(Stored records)
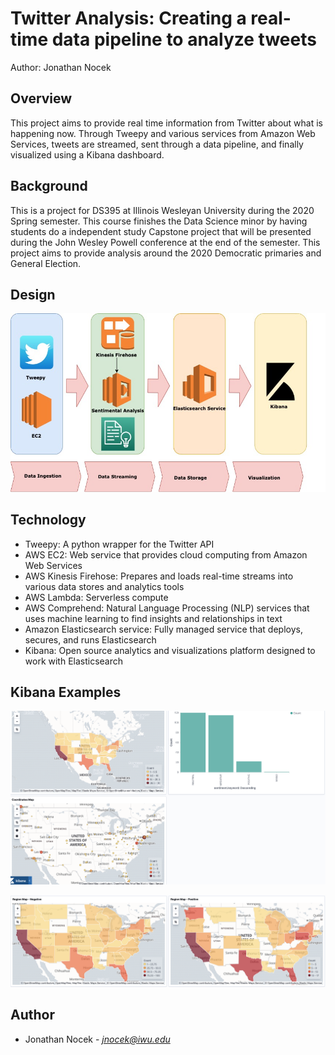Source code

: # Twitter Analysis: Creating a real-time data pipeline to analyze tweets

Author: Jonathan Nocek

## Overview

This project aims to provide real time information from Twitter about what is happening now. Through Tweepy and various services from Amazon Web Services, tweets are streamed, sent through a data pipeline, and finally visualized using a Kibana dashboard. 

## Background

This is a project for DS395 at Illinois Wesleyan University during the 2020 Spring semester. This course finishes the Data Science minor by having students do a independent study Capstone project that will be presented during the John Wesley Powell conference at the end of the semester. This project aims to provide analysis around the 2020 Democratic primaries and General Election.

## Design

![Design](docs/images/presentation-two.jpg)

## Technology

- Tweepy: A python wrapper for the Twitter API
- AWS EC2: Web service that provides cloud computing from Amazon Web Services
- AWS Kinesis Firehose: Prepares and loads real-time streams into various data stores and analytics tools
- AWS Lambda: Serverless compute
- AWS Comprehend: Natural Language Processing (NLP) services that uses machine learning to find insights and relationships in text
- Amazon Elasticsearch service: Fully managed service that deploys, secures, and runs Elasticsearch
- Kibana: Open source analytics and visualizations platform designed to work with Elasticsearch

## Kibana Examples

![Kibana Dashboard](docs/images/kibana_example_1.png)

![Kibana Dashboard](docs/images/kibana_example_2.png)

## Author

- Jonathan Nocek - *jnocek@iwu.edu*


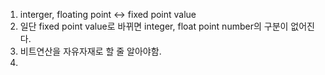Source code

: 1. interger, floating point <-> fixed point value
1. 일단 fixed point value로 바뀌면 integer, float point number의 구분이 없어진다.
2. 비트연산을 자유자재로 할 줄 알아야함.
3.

» What you should do: Return all entries preceding this task exactly as they stand, leaving any picture out.

» Task output:
Source code

: # Twitter Analysis: Creating a real-time data pipeline to analyze tweets

Author: Jonathan Nocek

## Overview

This project aims to provide real time information from Twitter about what is happening now. Through Tweepy and various services from Amazon Web Services, tweets are streamed, sent through a data pipeline, and finally visualized using a Kibana dashboard. 

## Background

This is a project for DS395 at Illinois Wesleyan University during the 2020 Spring semester. This course finishes the Data Science minor by having students do a independent study Capstone project that will be presented during the John Wesley Powell conference at the end of the semester. This project aims to provide analysis around the 2020 Democratic primaries and General Election.

## Design

![Design](docs/images/presentation-two.jpg)

## Technology

- Tweepy: A python wrapper for the Twitter API
- AWS EC2: Web service that provides cloud computing from Amazon Web Services
- AWS Kinesis Firehose: Prepares and loads real-time streams into various data stores and analytics tools
- AWS Lambda: Serverless compute
- AWS Comprehend: Natural Language Processing (NLP) services that uses machine learning to find insights and relationships in text
- Amazon Elasticsearch service: Fully managed service that deploys, secures, and runs Elasticsearch
- Kibana: Open source analytics and visualizations platform designed to work with Elasticsearch

## Kibana Examples

![Kibana Dashboard](docs/images/kibana_example_1.png)

![Kibana Dashboard](docs/images/kibana_example_2.png)

## Author

- Jonathan Nocek - *jnocek@iwu.edu*


Source code

: 1. interger, floating point <-> fixed point value
1. 일단 fixed point value로 바뀌면 integer, float point number의 구분이 없어진다.
2. 비트연산을 자유자재로 할 줄 알아야함.
3.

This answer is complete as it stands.